Winter is the cold season of the year, with temperatures plummeting and the body's metabolism slowing down, so food choices are essential for maintaining good health. In this cold season, choosing some ingredients that warm the body and nourish nutrients has a positive effect on strengthening immunity and improving resistance. Here are some winter food recommendations for some of the best options for the cold season.
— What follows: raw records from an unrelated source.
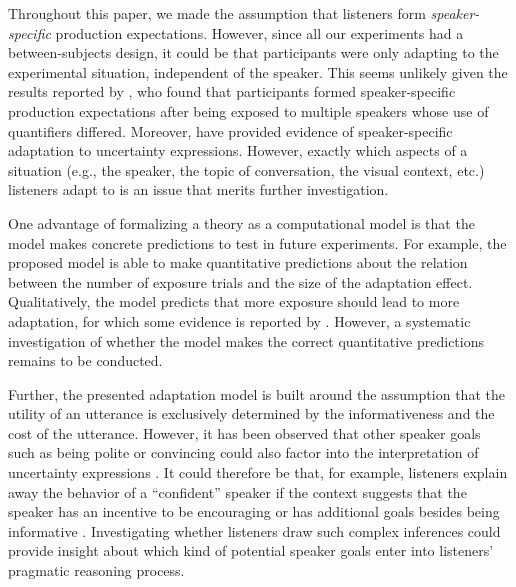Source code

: \documentclass[man, floatsintext]{apa6}
\newcommand{\jd}[1]{\textcolor{PinkyPurple}{\textbf{[jd: #1]}}}
\begin{document}
Throughout this paper, we made the assumption that listeners  form \textit{speaker-specific} production expectations. However,
since all our experiments had a between-subjects design, it could be that participants were only adapting to the experimental
situation, independent of the speaker. This seems unlikely given the results reported by \textcite{Yildirim2016}, who found that
participants formed speaker-specific production expectations after being exposed to multiple speakers whose use of
quantifiers differed. Moreover,  \textcite{Schuster2019} have provided evidence of speaker-specific adaptation to 
uncertainty expressions. However, exactly which aspects of a situation (e.g., the speaker, the topic of conversation, the visual context, etc.)
listeners adapt to is an issue that merits further investigation.


One advantage of formalizing a theory as a computational model is that the model 
makes concrete predictions to test in future experiments. For example, the proposed
model is able to make quantitative predictions about the relation between the number of exposure
trials and the size of the adaptation effect. Qualitatively, the model predicts that more exposure
should lead to more adaptation, for which some evidence is reported by \textcite{Schuster2019}.
However,  a systematic investigation of whether the model makes the correct quantitative predictions remains to be conducted. 


Further, the presented adaptation model is built around the assumption that the utility of an utterance is exclusively determined
by the informativeness and the cost of the utterance. However, it has been observed that other speaker goals such as being polite or
convincing could also factor into the interpretation of uncertainty expressions \parencite[see e.g,][]{Pighin2011,Juanchich2013,Holtgraves2016}.
It could therefore be that, for example, listeners explain away the behavior of a ``confident'' speaker if the context suggests that the speaker
has an incentive to be encouraging or has additional goals besides being informative \parencite[see also][]{Yoon2016,Yoon2017}. Investigating whether listeners draw such complex inferences
could provide  insight about which kind of potential speaker goals enter into listeners' pragmatic reasoning process.
\end{document}
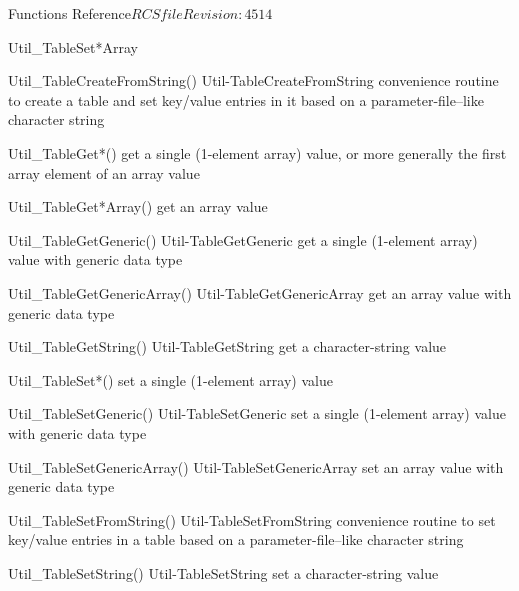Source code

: \begin{cactuspart}{ Functions Reference}{$RCSfile$}{$Revision: 4514 $}
\begin{FunctionDescription}{Util\_TableSet*Array}
\begin{SeeAlsoSection}
\begin{SeeAlso2} {Util\_TableCreateFromString()} {Util-TableCreateFromString}
convenience routine to create a table and set key/value entries
in it based on a parameter-file--like character string
\end{SeeAlso2}
\begin{SeeAlso}{Util\_TableGet*()}
get a single (1-element array) value,
or more generally the first array element of an array value
\end{SeeAlso}
\begin{SeeAlso}{Util\_TableGet*Array()}
get an array value
\end{SeeAlso}
\begin{SeeAlso2} {Util\_TableGetGeneric()} {Util-TableGetGeneric}
get a single (1-element array) value with generic data type
\end{SeeAlso2}
\begin{SeeAlso2} {Util\_TableGetGenericArray()} {Util-TableGetGenericArray}
get an array value with generic data type
\end{SeeAlso2}
\begin{SeeAlso2} {Util\_TableGetString()} {Util-TableGetString}
get a character-string value
\end{SeeAlso2}
\begin{SeeAlso}{Util\_TableSet*()}
set a single (1-element array) value
\end{SeeAlso}
\begin{SeeAlso2} {Util\_TableSetGeneric()} {Util-TableSetGeneric}
set a single (1-element array) value with generic data type
\end{SeeAlso2}
\begin{SeeAlso2} {Util\_TableSetGenericArray()} {Util-TableSetGenericArray}
set an array value with generic data type
\end{SeeAlso2}
\begin{SeeAlso2} {Util\_TableSetFromString()} {Util-TableSetFromString}
convenience routine to set key/value entries in a table based on a
parameter-file--like character string
\end{SeeAlso2}
\begin{SeeAlso2} {Util\_TableSetString()} {Util-TableSetString}
set a character-string value
\end{SeeAlso2}
\end{SeeAlsoSection}


\end{FunctionDescription}
\end{cactuspart}
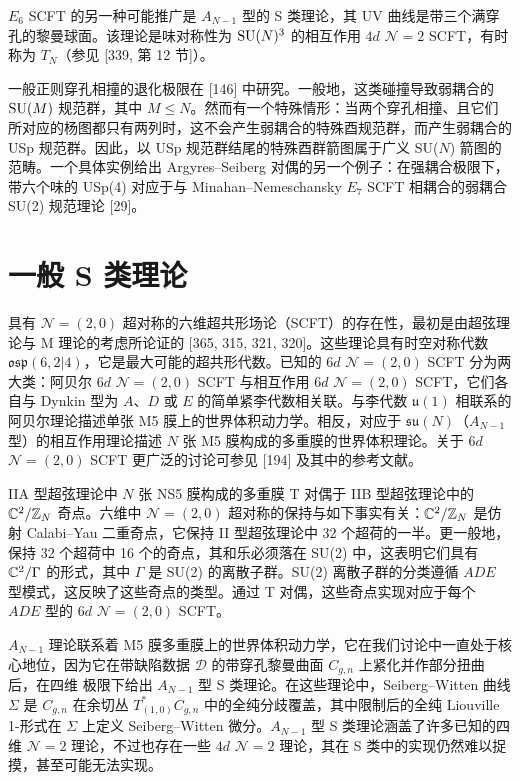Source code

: $E_6$ SCFT 的另一种可能推广是 $A_{N-1}$ 型的 S 类理论，其 UV 曲线是带三个满穿孔的黎曼球面。该理论是味对称性为 $\operatorname{SU}(N)^3$ 的相互作用 $4d$ $\mathcal{N}=2$ SCFT，有时称为 $T_N$（参见 [339, 第 12 节]）。

一般正则穿孔相撞的退化极限在 [146] 中研究。一般地，这类碰撞导致弱耦合的 $\operatorname{SU}(M)$ 规范群，其中 $M\le N$。然而有一个特殊情形：当两个穿孔相撞、且它们所对应的杨图都只有两列时，这不会产生弱耦合的特殊酉规范群，而产生弱耦合的 USp 规范群。因此，以 USp 规范群结尾的特殊酉群箭图属于广义 SU($N$) 箭图的范畴。一个具体实例给出 Argyres–Seiberg 对偶的另一个例子：在强耦合极限下，带六个味的 USp(4) 对应于与 Minahan–Nemeschansky $E_7$ SCFT 相耦合的弱耦合 SU(2) 规范理论 [29]。

\section{一般 S 类理论}

具有 $\mathcal{N}=(2,0)$ 超对称的六维超共形场论（SCFT）的存在性，最初是由超弦理论与 M 理论的考虑所论证的 [365, 315, 321, 320]。这些理论具有时空对称代数 $\mathfrak{osp}(6,2|4)$，它是最大可能的超共形代数。已知的 $6d$ $\mathcal{N}=(2,0)$ SCFT 分为两大类：阿贝尔 $6d$ $\mathcal{N}=(2,0)$ SCFT 与相互作用 $6d$ $\mathcal{N}=(2,0)$ SCFT，它们各自与 Dynkin 型为 $A$、$D$ 或 $E$ 的简单紧李代数相关联。与李代数 $\mathfrak{u}(1)$ 相联系的阿贝尔理论描述单张 M5 膜上的世界体积动力学。相反，对应于 $\mathfrak{su}(N)$（$A_{N-1}$ 型）的相互作用理论描述 $N$ 张 M5 膜构成的多重膜的世界体积理论。关于 $6d$ $\mathcal{N}=(2,0)$ SCFT 更广泛的讨论可参见 [194] 及其中的参考文献。

IIA 型超弦理论中 $N$ 张 NS5 膜构成的多重膜 T 对偶于 IIB 型超弦理论中的 $\mathbb{C}^2/\mathbb{Z}_N$ 奇点。六维中 $\mathcal{N}=(2,0)$ 超对称的保持与如下事实有关：$\mathbb{C}^2/\mathbb{Z}_N$ 是仿射 Calabi–Yau 二重奇点，它保持 II 型超弦理论中 32 个超荷的一半。更一般地，保持 32 个超荷中 16 个的奇点，其和乐必须落在 SU(2) 中，这表明它们具有 $\mathbb{C}^2/\Gamma$ 的形式，其中 $\Gamma$ 是 SU(2) 的离散子群。SU(2) 离散子群的分类遵循 $ADE$ 型模式，这反映了这些奇点的类型。通过 T 对偶，这些奇点实现对应于每个 $ADE$ 型的 $6d$ $\mathcal{N}=(2,0)$ SCFT。

$A_{N-1}$ 理论联系着 M5 膜多重膜上的世界体积动力学，它在我们讨论中一直处于核心地位，因为它在带缺陷数据 $\mathcal{D}$ 的带穿孔黎曼曲面 $C_{g,n}$ 上紧化并作部分扭曲后，在四维
极限下给出 $A_{N-1}$ 型 S 类理论。在这些理论中，Seiberg–Witten 曲线 $\Sigma$ 是 $C_{g,n}$ 在余切丛 $T^*_{(1,0)}C_{g,n}$ 中的全纯分歧覆盖，其中限制后的全纯 Liouville 1-形式在 $\Sigma$ 上定义 Seiberg–Witten 微分。$A_{N-1}$ 型 S 类理论涵盖了许多已知的四维 $\mathcal{N}=2$ 理论，不过也存在一些 $4d$ $\mathcal{N}=2$ 理论，其在 S 类中的实现仍然难以捉摸，甚至可能无法实现。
1.Ginger Ginger is a hot ingredient in winter food, which has the effect of warming the body and repelling cold. Ginger contains gingerol, which helps to promote blood circulation and raise body temperature. It can be used to warm the body by adding ginger slices to soups, making ginger tea, or pairing it with cooking meats and vegetables.
2.Red dates Red dates are known as the best products for winter food therapy, rich in vitamin C, carotene, minerals and other nutrients. Red dates have the effect of warming qi and blood, benefiting the kidneys and warming the stomach, and are suitable for consumption in the cold season. Red dates can be used to cook porridge, stew soup, or eat them directly, which helps to improve physical fitness.
3.Walnuts Walnuts are a nutritious nut that is rich in protein, fat, vitamin E, and more. Walnuts have the characteristics of warming and nourishing the kidneys, nourishing essence and dryness, and are suitable for use in the cold season. It can be eaten directly, or it can be paired with some honey or sugar, which has the effect of moisturizing the lungs and nourishing the skin.
4.Chicken Chicken is a high-quality protein** and is rich in minerals such as vitamin B, iron, and zinc. Chicken has the effect of warming and replenishing yang qi and enhancing physical strength, making it a good choice in winter food. You can stew chicken soup and grill chicken to increase your body's calorie and nutrient intake.
5.Pumpkin Pumpkin is rich in a variety of nutrients such as carotene, vitamin C, fiber, etc. Pumpkin has the effect of warming the spleen and stomach, nourishing qi and nourishing blood, and is suitable for eating in winter. It can be boiled in pumpkin porridge, steamed pumpkin, or made into pumpkin soup, which helps provide abundant energy and nutrients.
6.Greens In winter, many leafy greens are still fresh to choose from, such as spinach, celery, bok choy, etc. These leafy greens are rich in vitamin C, folic acid, calcium, and other nutrients that help boost immunity and immunity. It can be eaten cold, stir-fried, boiled in soup, etc., to maintain the fresh taste of vegetables.
7.Olive Oil Olive oil is a healthy fat** and is rich in unsaturated fatty acids. Moderate intake of olive oil helps maintain cardiovascular health, while also warming the body. Olive oil can be used to make salads, cook dishes, and add flavor and nutrition to food.
In winter, food choices should not only take into account the warmth of the body, but also the intake of various nutrients. By reasonably combining ginger, red dates, walnuts, chicken, pumpkin, green vegetables, olive oil and other ingredients, you can achieve the effect of warming the body and enhancing immunity. In addition, a varied diet and a reasonable calorie intake can help maintain a balanced and healthy body. I hope that everyone can live a warm and healthy life through scientific diet in winter.